* THE TASK *
An unaltered copy of the listing below is required.

PROVIDED DATA START

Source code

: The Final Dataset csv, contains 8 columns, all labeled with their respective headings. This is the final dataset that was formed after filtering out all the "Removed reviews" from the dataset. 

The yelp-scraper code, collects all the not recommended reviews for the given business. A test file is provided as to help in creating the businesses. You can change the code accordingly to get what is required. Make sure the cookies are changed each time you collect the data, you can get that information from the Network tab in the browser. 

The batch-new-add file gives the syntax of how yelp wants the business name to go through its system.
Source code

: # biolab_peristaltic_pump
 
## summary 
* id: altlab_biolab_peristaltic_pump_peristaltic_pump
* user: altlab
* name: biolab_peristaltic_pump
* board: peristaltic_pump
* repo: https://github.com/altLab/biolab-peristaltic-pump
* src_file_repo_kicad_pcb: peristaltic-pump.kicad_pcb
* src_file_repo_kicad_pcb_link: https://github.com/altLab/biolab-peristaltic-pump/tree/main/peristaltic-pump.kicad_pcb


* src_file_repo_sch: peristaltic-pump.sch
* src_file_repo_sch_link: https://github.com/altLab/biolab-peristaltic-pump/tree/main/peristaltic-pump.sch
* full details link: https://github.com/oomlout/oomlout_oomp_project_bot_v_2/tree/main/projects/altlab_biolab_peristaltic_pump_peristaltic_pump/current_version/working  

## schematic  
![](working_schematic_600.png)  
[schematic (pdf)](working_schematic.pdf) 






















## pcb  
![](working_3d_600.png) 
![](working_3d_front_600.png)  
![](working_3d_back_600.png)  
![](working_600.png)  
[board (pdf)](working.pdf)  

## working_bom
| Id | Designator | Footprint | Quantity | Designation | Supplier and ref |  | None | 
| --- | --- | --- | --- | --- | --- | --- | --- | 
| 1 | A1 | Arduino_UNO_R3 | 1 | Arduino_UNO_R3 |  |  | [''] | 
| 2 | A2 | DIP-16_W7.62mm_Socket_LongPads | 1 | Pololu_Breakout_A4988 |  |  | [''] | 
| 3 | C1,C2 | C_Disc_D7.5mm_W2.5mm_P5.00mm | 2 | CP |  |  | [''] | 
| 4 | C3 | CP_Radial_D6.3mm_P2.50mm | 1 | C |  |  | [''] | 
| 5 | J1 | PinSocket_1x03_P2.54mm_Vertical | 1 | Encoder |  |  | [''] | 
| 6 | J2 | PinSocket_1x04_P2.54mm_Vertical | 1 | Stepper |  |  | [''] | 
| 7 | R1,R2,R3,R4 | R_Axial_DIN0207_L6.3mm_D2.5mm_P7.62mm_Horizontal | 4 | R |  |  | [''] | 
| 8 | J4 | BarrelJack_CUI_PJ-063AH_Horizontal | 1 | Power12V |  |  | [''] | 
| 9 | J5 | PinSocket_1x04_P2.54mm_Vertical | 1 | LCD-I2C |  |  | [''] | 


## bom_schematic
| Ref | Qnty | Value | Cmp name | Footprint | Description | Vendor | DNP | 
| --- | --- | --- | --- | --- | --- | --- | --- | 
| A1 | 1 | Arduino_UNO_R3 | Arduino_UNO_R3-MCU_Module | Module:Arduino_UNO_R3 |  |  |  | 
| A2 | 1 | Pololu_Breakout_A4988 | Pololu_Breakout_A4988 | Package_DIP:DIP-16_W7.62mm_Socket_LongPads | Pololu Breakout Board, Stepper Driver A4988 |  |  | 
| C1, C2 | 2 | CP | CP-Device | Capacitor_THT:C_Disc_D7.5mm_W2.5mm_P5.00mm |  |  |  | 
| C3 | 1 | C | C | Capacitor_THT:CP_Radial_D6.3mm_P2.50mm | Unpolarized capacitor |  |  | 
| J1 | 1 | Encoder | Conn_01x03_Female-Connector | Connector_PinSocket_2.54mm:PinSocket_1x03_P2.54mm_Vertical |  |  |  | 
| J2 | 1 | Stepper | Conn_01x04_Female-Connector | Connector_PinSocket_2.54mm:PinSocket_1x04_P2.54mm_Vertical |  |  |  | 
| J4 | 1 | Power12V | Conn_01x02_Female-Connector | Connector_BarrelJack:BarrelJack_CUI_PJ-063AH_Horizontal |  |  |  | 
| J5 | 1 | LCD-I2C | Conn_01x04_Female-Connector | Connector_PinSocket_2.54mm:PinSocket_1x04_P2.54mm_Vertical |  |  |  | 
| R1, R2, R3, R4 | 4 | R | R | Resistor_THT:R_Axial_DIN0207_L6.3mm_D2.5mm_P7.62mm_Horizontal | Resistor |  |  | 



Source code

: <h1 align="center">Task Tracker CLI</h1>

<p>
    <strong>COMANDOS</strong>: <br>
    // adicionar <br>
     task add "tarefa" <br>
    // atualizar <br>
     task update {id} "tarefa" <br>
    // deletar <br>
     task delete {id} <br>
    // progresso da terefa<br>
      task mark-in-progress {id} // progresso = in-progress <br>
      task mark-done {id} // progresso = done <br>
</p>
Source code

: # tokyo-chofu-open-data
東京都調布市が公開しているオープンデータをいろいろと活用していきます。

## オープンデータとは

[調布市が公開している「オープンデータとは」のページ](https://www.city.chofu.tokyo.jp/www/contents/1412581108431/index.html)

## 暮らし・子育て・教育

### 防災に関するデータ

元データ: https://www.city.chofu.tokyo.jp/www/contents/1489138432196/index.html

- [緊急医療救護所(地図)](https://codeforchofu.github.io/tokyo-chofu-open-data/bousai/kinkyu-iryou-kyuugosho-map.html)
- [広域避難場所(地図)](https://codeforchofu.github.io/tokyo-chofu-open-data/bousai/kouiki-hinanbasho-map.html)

PROVIDED DATA END

* OUTPUT OF THE TASK *
Source code

: The Final Dataset csv, contains 8 columns, all labeled with their respective headings. This is the final dataset that was formed after filtering out all the "Removed reviews" from the dataset. 

The yelp-scraper code, collects all the not recommended reviews for the given business. A test file is provided as to help in creating the businesses. You can change the code accordingly to get what is required. Make sure the cookies are changed each time you collect the data, you can get that information from the Network tab in the browser. 

The batch-new-add file gives the syntax of how yelp wants the business name to go through its system.
Source code

: # biolab_peristaltic_pump
 
## summary 
* id: altlab_biolab_peristaltic_pump_peristaltic_pump
* user: altlab
* name: biolab_peristaltic_pump
* board: peristaltic_pump
* repo: https://github.com/altLab/biolab-peristaltic-pump
* src_file_repo_kicad_pcb: peristaltic-pump.kicad_pcb
* src_file_repo_kicad_pcb_link: https://github.com/altLab/biolab-peristaltic-pump/tree/main/peristaltic-pump.kicad_pcb


* src_file_repo_sch: peristaltic-pump.sch
* src_file_repo_sch_link: https://github.com/altLab/biolab-peristaltic-pump/tree/main/peristaltic-pump.sch
* full details link: https://github.com/oomlout/oomlout_oomp_project_bot_v_2/tree/main/projects/altlab_biolab_peristaltic_pump_peristaltic_pump/current_version/working  

## schematic  
![](working_schematic_600.png)  
[schematic (pdf)](working_schematic.pdf) 






















## pcb  
![](working_3d_600.png) 
![](working_3d_front_600.png)  
![](working_3d_back_600.png)  
![](working_600.png)  
[board (pdf)](working.pdf)  

## working_bom
| Id | Designator | Footprint | Quantity | Designation | Supplier and ref |  | None | 
| --- | --- | --- | --- | --- | --- | --- | --- | 
| 1 | A1 | Arduino_UNO_R3 | 1 | Arduino_UNO_R3 |  |  | [''] | 
| 2 | A2 | DIP-16_W7.62mm_Socket_LongPads | 1 | Pololu_Breakout_A4988 |  |  | [''] | 
| 3 | C1,C2 | C_Disc_D7.5mm_W2.5mm_P5.00mm | 2 | CP |  |  | [''] | 
| 4 | C3 | CP_Radial_D6.3mm_P2.50mm | 1 | C |  |  | [''] | 
| 5 | J1 | PinSocket_1x03_P2.54mm_Vertical | 1 | Encoder |  |  | [''] | 
| 6 | J2 | PinSocket_1x04_P2.54mm_Vertical | 1 | Stepper |  |  | [''] | 
| 7 | R1,R2,R3,R4 | R_Axial_DIN0207_L6.3mm_D2.5mm_P7.62mm_Horizontal | 4 | R |  |  | [''] | 
| 8 | J4 | BarrelJack_CUI_PJ-063AH_Horizontal | 1 | Power12V |  |  | [''] | 
| 9 | J5 | PinSocket_1x04_P2.54mm_Vertical | 1 | LCD-I2C |  |  | [''] | 


## bom_schematic
| Ref | Qnty | Value | Cmp name | Footprint | Description | Vendor | DNP | 
| --- | --- | --- | --- | --- | --- | --- | --- | 
| A1 | 1 | Arduino_UNO_R3 | Arduino_UNO_R3-MCU_Module | Module:Arduino_UNO_R3 |  |  |  | 
| A2 | 1 | Pololu_Breakout_A4988 | Pololu_Breakout_A4988 | Package_DIP:DIP-16_W7.62mm_Socket_LongPads | Pololu Breakout Board, Stepper Driver A4988 |  |  | 
| C1, C2 | 2 | CP | CP-Device | Capacitor_THT:C_Disc_D7.5mm_W2.5mm_P5.00mm |  |  |  | 
| C3 | 1 | C | C | Capacitor_THT:CP_Radial_D6.3mm_P2.50mm | Unpolarized capacitor |  |  | 
| J1 | 1 | Encoder | Conn_01x03_Female-Connector | Connector_PinSocket_2.54mm:PinSocket_1x03_P2.54mm_Vertical |  |  |  | 
| J2 | 1 | Stepper | Conn_01x04_Female-Connector | Connector_PinSocket_2.54mm:PinSocket_1x04_P2.54mm_Vertical |  |  |  | 
| J4 | 1 | Power12V | Conn_01x02_Female-Connector | Connector_BarrelJack:BarrelJack_CUI_PJ-063AH_Horizontal |  |  |  | 
| J5 | 1 | LCD-I2C | Conn_01x04_Female-Connector | Connector_PinSocket_2.54mm:PinSocket_1x04_P2.54mm_Vertical |  |  |  | 
| R1, R2, R3, R4 | 4 | R | R | Resistor_THT:R_Axial_DIN0207_L6.3mm_D2.5mm_P7.62mm_Horizontal | Resistor |  |  | 



Source code

: <h1 align="center">Task Tracker CLI</h1>

<p>
    <strong>COMANDOS</strong>: <br>
    // adicionar <br>
     task add "tarefa" <br>
    // atualizar <br>
     task update {id} "tarefa" <br>
    // deletar <br>
     task delete {id} <br>
    // progresso da terefa<br>
      task mark-in-progress {id} // progresso = in-progress <br>
      task mark-done {id} // progresso = done <br>
</p>
Source code

: # tokyo-chofu-open-data
東京都調布市が公開しているオープンデータをいろいろと活用していきます。

## オープンデータとは

[調布市が公開している「オープンデータとは」のページ](https://www.city.chofu.tokyo.jp/www/contents/1412581108431/index.html)

## 暮らし・子育て・教育

### 防災に関するデータ

元データ: https://www.city.chofu.tokyo.jp/www/contents/1489138432196/index.html

- [緊急医療救護所(地図)](https://codeforchofu.github.io/tokyo-chofu-open-data/bousai/kinkyu-iryou-kyuugosho-map.html)
- [広域避難場所(地図)](https://codeforchofu.github.io/tokyo-chofu-open-data/bousai/kouiki-hinanbasho-map.html)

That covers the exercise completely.